Unfortunately, treatment emergent central sleep apnea often goes unrecognized in the sleep center and patients are placed on inappropriate and even harmful therapy. Some will even be told to try using bilevel ventilation (“BiPAP”). This should never be used in such cases for obvious reasons – it increases tidal volume and minute ventilation, exacerbating the problem. In research settings, the approach is simple: in order to study central sleep apnea, put a patient on BiPAP until their CO2 is driven below the apneic threshold.
Please, ensure that your chosen sleep center recognizes that not all reductions in breathing are due to obstruction – particularly in patients with a history of arrhythmia. One simple hint that all too often goes unrecognized? If your patient’s breathing actually improves during REM sleep, obstruction is not the problem. OSA worsens in REM sleep due to atonia of the upper airway muscles. However, ventilatory control relaxes markedly during REM, and central sleep apnea improves.

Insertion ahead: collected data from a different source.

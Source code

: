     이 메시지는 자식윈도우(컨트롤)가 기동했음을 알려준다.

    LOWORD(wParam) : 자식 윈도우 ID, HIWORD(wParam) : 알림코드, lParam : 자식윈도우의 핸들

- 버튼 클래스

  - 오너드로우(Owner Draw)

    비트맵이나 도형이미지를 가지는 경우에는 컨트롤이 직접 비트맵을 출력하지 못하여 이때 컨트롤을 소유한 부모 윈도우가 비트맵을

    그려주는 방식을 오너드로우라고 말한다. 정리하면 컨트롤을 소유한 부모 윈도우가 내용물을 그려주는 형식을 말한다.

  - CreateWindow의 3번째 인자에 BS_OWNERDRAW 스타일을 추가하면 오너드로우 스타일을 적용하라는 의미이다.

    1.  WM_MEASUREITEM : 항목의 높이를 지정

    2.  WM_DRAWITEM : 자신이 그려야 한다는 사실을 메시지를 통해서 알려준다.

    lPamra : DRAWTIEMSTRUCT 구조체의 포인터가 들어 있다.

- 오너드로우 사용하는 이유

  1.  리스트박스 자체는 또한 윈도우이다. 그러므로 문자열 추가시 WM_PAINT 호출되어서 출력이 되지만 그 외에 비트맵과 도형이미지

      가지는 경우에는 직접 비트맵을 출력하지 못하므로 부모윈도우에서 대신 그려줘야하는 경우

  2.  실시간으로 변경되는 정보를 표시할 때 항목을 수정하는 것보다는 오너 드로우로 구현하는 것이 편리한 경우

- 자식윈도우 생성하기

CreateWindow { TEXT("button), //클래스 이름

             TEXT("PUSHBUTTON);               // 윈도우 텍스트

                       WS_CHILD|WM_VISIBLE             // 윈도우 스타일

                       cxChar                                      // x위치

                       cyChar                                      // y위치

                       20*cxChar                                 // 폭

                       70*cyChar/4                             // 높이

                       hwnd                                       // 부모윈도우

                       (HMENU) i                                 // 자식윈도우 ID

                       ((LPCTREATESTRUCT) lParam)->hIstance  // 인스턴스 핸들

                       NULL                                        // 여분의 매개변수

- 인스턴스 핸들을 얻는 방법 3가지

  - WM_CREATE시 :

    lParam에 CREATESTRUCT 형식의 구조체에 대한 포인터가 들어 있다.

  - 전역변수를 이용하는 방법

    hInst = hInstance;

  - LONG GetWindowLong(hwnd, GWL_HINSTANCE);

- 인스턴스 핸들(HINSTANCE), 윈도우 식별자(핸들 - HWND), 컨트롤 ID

In sum, ensure that your sleep center understands the needs of your patients and knows how to diagnose and treat them properly. The recommendation of BiPAP or failure to recognize improved breathing in REM sleep may be red flags that your patients may not be receiving evidence-based care. Needless to say, appropriate differentiation of obstructive and central sleep apnea is critical. Your patients’ recommended treatment – and treatment success – depends on it.